** RECORDS FOR THIS TASK follows **
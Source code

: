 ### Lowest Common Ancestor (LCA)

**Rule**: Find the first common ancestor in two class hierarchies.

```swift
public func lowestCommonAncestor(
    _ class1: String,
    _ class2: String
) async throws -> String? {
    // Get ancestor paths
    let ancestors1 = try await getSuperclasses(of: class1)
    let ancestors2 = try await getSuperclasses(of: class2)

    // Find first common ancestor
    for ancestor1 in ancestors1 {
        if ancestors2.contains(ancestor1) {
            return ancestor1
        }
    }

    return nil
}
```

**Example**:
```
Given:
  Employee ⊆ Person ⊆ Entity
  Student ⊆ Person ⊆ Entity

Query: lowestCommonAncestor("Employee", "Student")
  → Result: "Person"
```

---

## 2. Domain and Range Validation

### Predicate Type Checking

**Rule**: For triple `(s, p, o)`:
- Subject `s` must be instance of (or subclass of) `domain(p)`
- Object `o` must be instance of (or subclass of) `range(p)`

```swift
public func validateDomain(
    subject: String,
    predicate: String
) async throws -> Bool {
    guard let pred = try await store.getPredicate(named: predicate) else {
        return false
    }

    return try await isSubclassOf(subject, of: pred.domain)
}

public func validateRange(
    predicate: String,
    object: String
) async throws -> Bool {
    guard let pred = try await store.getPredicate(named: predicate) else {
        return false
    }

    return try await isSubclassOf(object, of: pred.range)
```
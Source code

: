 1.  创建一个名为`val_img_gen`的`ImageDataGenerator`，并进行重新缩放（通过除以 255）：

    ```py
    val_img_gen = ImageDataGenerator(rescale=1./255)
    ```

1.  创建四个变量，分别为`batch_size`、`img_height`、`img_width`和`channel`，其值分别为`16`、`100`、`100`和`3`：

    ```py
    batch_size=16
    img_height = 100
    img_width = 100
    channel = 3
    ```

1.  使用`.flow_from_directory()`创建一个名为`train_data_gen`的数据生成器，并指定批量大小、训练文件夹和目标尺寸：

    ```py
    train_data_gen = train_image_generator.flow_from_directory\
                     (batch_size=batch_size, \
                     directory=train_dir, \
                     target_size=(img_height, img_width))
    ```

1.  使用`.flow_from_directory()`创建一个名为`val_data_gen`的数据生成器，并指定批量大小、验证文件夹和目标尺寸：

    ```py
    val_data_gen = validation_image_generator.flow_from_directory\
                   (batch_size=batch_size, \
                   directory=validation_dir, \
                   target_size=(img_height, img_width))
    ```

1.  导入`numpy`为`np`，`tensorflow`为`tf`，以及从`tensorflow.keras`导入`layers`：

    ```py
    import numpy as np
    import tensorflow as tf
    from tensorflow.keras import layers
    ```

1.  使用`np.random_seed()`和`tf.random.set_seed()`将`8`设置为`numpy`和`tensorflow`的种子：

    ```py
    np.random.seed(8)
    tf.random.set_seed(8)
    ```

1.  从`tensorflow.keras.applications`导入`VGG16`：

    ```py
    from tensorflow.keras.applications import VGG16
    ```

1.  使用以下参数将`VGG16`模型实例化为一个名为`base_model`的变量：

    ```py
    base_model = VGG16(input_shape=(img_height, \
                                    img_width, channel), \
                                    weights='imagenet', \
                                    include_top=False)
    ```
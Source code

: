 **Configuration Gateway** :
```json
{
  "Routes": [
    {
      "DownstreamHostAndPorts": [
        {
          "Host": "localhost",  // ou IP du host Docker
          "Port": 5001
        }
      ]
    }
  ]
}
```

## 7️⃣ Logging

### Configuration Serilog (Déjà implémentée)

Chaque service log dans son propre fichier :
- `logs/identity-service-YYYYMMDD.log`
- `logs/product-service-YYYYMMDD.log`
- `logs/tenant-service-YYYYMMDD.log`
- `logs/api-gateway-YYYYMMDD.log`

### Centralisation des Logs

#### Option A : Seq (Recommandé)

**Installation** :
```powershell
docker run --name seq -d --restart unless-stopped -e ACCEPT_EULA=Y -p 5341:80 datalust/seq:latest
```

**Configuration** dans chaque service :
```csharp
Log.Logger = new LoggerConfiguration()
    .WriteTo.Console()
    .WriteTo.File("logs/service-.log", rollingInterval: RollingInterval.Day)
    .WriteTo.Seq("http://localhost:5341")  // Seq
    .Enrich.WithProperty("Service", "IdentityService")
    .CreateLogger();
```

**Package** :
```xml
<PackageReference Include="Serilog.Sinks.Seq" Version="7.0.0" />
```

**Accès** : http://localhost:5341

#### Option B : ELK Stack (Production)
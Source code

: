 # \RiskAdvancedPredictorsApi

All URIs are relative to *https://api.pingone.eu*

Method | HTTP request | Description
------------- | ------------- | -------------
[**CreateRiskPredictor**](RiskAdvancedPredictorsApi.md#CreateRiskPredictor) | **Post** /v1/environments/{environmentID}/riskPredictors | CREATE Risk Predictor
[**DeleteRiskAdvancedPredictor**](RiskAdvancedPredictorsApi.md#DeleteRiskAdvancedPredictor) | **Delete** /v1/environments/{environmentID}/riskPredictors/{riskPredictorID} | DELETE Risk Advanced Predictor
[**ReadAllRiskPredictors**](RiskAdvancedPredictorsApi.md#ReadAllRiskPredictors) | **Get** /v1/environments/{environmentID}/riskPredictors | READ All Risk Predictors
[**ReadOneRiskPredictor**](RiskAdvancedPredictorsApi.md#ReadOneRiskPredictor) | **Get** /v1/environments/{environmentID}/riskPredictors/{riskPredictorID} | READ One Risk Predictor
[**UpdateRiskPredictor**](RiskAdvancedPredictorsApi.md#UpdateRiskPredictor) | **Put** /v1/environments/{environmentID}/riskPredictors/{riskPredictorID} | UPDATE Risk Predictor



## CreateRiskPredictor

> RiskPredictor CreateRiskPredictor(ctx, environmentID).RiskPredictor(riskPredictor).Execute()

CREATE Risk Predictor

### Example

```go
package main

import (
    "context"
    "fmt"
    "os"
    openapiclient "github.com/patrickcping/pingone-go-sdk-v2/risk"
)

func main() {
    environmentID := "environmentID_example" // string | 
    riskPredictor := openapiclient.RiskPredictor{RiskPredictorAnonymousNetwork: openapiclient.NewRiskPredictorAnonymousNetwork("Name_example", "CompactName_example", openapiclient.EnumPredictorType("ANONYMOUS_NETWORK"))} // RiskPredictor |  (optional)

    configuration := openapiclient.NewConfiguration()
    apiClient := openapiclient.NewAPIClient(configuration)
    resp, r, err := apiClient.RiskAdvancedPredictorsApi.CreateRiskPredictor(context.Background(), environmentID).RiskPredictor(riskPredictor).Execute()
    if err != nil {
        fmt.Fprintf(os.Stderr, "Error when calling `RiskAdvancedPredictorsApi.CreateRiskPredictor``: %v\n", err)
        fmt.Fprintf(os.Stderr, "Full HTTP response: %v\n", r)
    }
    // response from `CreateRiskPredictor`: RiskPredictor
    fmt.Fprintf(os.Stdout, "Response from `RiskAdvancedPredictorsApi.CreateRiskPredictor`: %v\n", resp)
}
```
** End of RECORDS FOR THIS TASK **
EXERCISE DESCRIPTION:
The response must consist of all the data, reproduced without alteration.

ANSWER SPACE:
Source code

: ### Lowest Common Ancestor (LCA)

**Rule**: Find the first common ancestor in two class hierarchies.

```swift
public func lowestCommonAncestor(
    _ class1: String,
    _ class2: String
) async throws -> String? {
    // Get ancestor paths
    let ancestors1 = try await getSuperclasses(of: class1)
    let ancestors2 = try await getSuperclasses(of: class2)

    // Find first common ancestor
    for ancestor1 in ancestors1 {
        if ancestors2.contains(ancestor1) {
            return ancestor1
        }
    }

    return nil
}
```

**Example**:
```
Given:
  Employee ⊆ Person ⊆ Entity
  Student ⊆ Person ⊆ Entity

Query: lowestCommonAncestor("Employee", "Student")
  → Result: "Person"
```

---

## 2. Domain and Range Validation

### Predicate Type Checking

**Rule**: For triple `(s, p, o)`:
- Subject `s` must be instance of (or subclass of) `domain(p)`
- Object `o` must be instance of (or subclass of) `range(p)`

```swift
public func validateDomain(
    subject: String,
    predicate: String
) async throws -> Bool {
    guard let pred = try await store.getPredicate(named: predicate) else {
        return false
    }

    return try await isSubclassOf(subject, of: pred.domain)
}

public func validateRange(
    predicate: String,
    object: String
) async throws -> Bool {
    guard let pred = try await store.getPredicate(named: predicate) else {
        return false
    }

    return try await isSubclassOf(object, of: pred.range)
```
Source code

: 1.  创建一个名为`val_img_gen`的`ImageDataGenerator`，并进行重新缩放（通过除以 255）：

    ```py
    val_img_gen = ImageDataGenerator(rescale=1./255)
    ```

1.  创建四个变量，分别为`batch_size`、`img_height`、`img_width`和`channel`，其值分别为`16`、`100`、`100`和`3`：

    ```py
    batch_size=16
    img_height = 100
    img_width = 100
    channel = 3
    ```

1.  使用`.flow_from_directory()`创建一个名为`train_data_gen`的数据生成器，并指定批量大小、训练文件夹和目标尺寸：

    ```py
    train_data_gen = train_image_generator.flow_from_directory\
                     (batch_size=batch_size, \
                     directory=train_dir, \
                     target_size=(img_height, img_width))
    ```

1.  使用`.flow_from_directory()`创建一个名为`val_data_gen`的数据生成器，并指定批量大小、验证文件夹和目标尺寸：

    ```py
    val_data_gen = validation_image_generator.flow_from_directory\
                   (batch_size=batch_size, \
                   directory=validation_dir, \
                   target_size=(img_height, img_width))
    ```

1.  导入`numpy`为`np`，`tensorflow`为`tf`，以及从`tensorflow.keras`导入`layers`：

    ```py
    import numpy as np
    import tensorflow as tf
    from tensorflow.keras import layers
    ```

1.  使用`np.random_seed()`和`tf.random.set_seed()`将`8`设置为`numpy`和`tensorflow`的种子：

    ```py
    np.random.seed(8)
    tf.random.set_seed(8)
    ```

1.  从`tensorflow.keras.applications`导入`VGG16`：

    ```py
    from tensorflow.keras.applications import VGG16
    ```

1.  使用以下参数将`VGG16`模型实例化为一个名为`base_model`的变量：

    ```py
    base_model = VGG16(input_shape=(img_height, \
                                    img_width, channel), \
                                    weights='imagenet', \
                                    include_top=False)
    ```
Source code

: **Configuration Gateway** :
```json
{
  "Routes": [
    {
      "DownstreamHostAndPorts": [
        {
          "Host": "localhost",  // ou IP du host Docker
          "Port": 5001
        }
      ]
    }
  ]
}
```

## 7️⃣ Logging

### Configuration Serilog (Déjà implémentée)

Chaque service log dans son propre fichier :
- `logs/identity-service-YYYYMMDD.log`
- `logs/product-service-YYYYMMDD.log`
- `logs/tenant-service-YYYYMMDD.log`
- `logs/api-gateway-YYYYMMDD.log`

### Centralisation des Logs

#### Option A : Seq (Recommandé)

**Installation** :
```powershell
docker run --name seq -d --restart unless-stopped -e ACCEPT_EULA=Y -p 5341:80 datalust/seq:latest
```

**Configuration** dans chaque service :
```csharp
Log.Logger = new LoggerConfiguration()
    .WriteTo.Console()
    .WriteTo.File("logs/service-.log", rollingInterval: RollingInterval.Day)
    .WriteTo.Seq("http://localhost:5341")  // Seq
    .Enrich.WithProperty("Service", "IdentityService")
    .CreateLogger();
```

**Package** :
```xml
<PackageReference Include="Serilog.Sinks.Seq" Version="7.0.0" />
```

**Accès** : http://localhost:5341

#### Option B : ELK Stack (Production)
Source code

: # \RiskAdvancedPredictorsApi

All URIs are relative to *https://api.pingone.eu*

Method | HTTP request | Description
------------- | ------------- | -------------
[**CreateRiskPredictor**](RiskAdvancedPredictorsApi.md#CreateRiskPredictor) | **Post** /v1/environments/{environmentID}/riskPredictors | CREATE Risk Predictor
[**DeleteRiskAdvancedPredictor**](RiskAdvancedPredictorsApi.md#DeleteRiskAdvancedPredictor) | **Delete** /v1/environments/{environmentID}/riskPredictors/{riskPredictorID} | DELETE Risk Advanced Predictor
[**ReadAllRiskPredictors**](RiskAdvancedPredictorsApi.md#ReadAllRiskPredictors) | **Get** /v1/environments/{environmentID}/riskPredictors | READ All Risk Predictors
[**ReadOneRiskPredictor**](RiskAdvancedPredictorsApi.md#ReadOneRiskPredictor) | **Get** /v1/environments/{environmentID}/riskPredictors/{riskPredictorID} | READ One Risk Predictor
[**UpdateRiskPredictor**](RiskAdvancedPredictorsApi.md#UpdateRiskPredictor) | **Put** /v1/environments/{environmentID}/riskPredictors/{riskPredictorID} | UPDATE Risk Predictor



## CreateRiskPredictor

> RiskPredictor CreateRiskPredictor(ctx, environmentID).RiskPredictor(riskPredictor).Execute()

CREATE Risk Predictor

### Example

```go
package main

import (
    "context"
    "fmt"
    "os"
    openapiclient "github.com/patrickcping/pingone-go-sdk-v2/risk"
)

func main() {
    environmentID := "environmentID_example" // string | 
    riskPredictor := openapiclient.RiskPredictor{RiskPredictorAnonymousNetwork: openapiclient.NewRiskPredictorAnonymousNetwork("Name_example", "CompactName_example", openapiclient.EnumPredictorType("ANONYMOUS_NETWORK"))} // RiskPredictor |  (optional)

    configuration := openapiclient.NewConfiguration()
    apiClient := openapiclient.NewAPIClient(configuration)
    resp, r, err := apiClient.RiskAdvancedPredictorsApi.CreateRiskPredictor(context.Background(), environmentID).RiskPredictor(riskPredictor).Execute()
    if err != nil {
        fmt.Fprintf(os.Stderr, "Error when calling `RiskAdvancedPredictorsApi.CreateRiskPredictor``: %v\n", err)
        fmt.Fprintf(os.Stderr, "Full HTTP response: %v\n", r)
    }
    // response from `CreateRiskPredictor`: RiskPredictor
    fmt.Fprintf(os.Stdout, "Response from `RiskAdvancedPredictorsApi.CreateRiskPredictor`: %v\n", resp)
}
```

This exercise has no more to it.